There are two things lurking in my pantry that have become staples in the last two weeks. I always cooked and ate them separately--quinoa as a kind of hot grain salad, and kidney beans as a thick soup. Today I decided to make a meal of combining the two.
This being a "pantry cleanse" (a term I've lifted from "life, in recipes"), all of the ingredients are incidental. Each has a particular history of how it ended up in the kitchen. Because my father has a tendency to buy food as if we are preparing for the end times, we have an entire case of canned kidney beans, and a giant bag of quinoa. There are those things that I habitually buy and see as necessities: onions, cooking oil, salt, chili powder. I bought the green onions because they were on sale and I thought they might encourage me to improvise. My brother and I got a yellow beet and carrots for a salad some time ago. I don’t remember why we had mushrooms and jalapenos--for some other meal. Inexplicably we have what to me is an enormous quantity of saffron. I really don’t know what to do with it. I put it in all sorts of things, thinking that I’ll taste it, but I don’t. Its subtle flavor eludes me. In imitation of some kind of aromatic rice dish, I used it in the quinoa, along with some cloves.
Incidental food is a topic that I have talked too much about, but I think insufficiently. Sure, there are recipes, like this one, that come about incidentally. But what I want to talk about is how it’s a deceiving accident of idiom that one makes food. What I want to say amounts, basically, to an “in Soviet Russia” joke: food makes you! There are several reasons for this. As much as the ingredient lists of some recipes would have us believe supermarkets are infinities of choice, there are in fact items that are not available. Foods are varying levels of affordable in different places. We are habituated to certain kinds of foods and preparation methods. And most importantly, food is woven into our social lives, our families, and our psychology. Maybe your mother tries to dictate what you eat. You may not necessary follow all or even any of her commands, but nonetheless your gustatory life becomes defined by them, by her. Maybe you live with your grandmother, and she only has certain scare items in the kitchen. Maybe your crazy landlord lives and sleeps in the kitchen, and you want to limit your time there as much as possible. Maybe you live at home with your father who impulsively buys an assortment of food that you feel compelled to use before it perishes. And maybe you’re a cheapskate and want to eat as much of the odd items laying around the kitchen as possible, buying only very little.

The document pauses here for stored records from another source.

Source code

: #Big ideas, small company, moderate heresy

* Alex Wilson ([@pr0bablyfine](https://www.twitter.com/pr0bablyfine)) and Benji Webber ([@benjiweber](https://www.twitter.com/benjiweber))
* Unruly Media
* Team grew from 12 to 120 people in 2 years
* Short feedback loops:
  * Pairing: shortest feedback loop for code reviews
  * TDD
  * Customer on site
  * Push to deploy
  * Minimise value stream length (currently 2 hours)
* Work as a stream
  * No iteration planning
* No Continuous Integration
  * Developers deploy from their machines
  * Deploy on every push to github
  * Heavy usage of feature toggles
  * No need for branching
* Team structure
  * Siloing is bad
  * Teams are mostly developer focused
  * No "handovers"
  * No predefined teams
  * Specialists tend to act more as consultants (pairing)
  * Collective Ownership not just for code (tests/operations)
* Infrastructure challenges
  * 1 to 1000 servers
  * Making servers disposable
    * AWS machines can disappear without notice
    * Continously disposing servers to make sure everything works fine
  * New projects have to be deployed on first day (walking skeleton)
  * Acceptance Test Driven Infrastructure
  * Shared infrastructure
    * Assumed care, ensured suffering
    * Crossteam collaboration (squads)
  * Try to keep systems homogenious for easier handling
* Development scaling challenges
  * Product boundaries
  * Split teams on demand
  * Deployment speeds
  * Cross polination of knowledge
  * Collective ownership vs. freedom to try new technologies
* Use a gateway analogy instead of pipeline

Nigella Lawson talks about culinary agency with a turn of phrase that I like, “greedy opportunism.” Of course there’s more than a little contrivance in her usage. Greedy opportunism is the process of gadding about in her shining kitchen picking out gourmet goodies that just happened to find their way there, and relishing some new use for them. It is as if she has an infestation of pantry-stocking gremlins. But while it is a class-charged way to frame her show, it’s also one way that improvisation in cooking happens: things you don’t necessarily have a planned use for will end up in your kitchen; use them somehow. At least half of what I cook is through greedy opportunism. Although I must admit that only rarely is it greedy.
2 12oz cans kidney beans
2/3 cup water
1/4 yellow beet
1 clove garlic
1 tablespoon cooking oil
1/2 teaspoon chili powder
1/2 teaspoon salt
Chop onion 1cm square. Cut mushrooms in half and then slice finely. Julienne carrot into 1/2 inch long pieces. Chop beet, garlic, and jalapeno half finely. Fry all vegetables in cooking oil in a large saucepan on medium heat. Add salt and chili powder. Sautee for about twenty minutes, stirring every few minutes. Don't stir more often because the mushrooms won't brown. Stir in kidney beans and water. Bring to a boil and then remove from heat.
1 cup quinoa
2 cups water 1/4 lemon
1/3 cup chopped green onions
1/4 teaspoon saffron threads
1/2 teaspoon salt
1/4 teaspoon powdered cloves or 4 whole cloves
Combine quinoa and water in a medium pot and and bring to a boil, covered. Remove from heat and add lemon quarter, green onions, saffron threads, salt, and cloves. Cover and simmer on medium-low heat until all the quinoa has absorbed all the water. Remove from heat, add salt, and mix to disperse seasonings.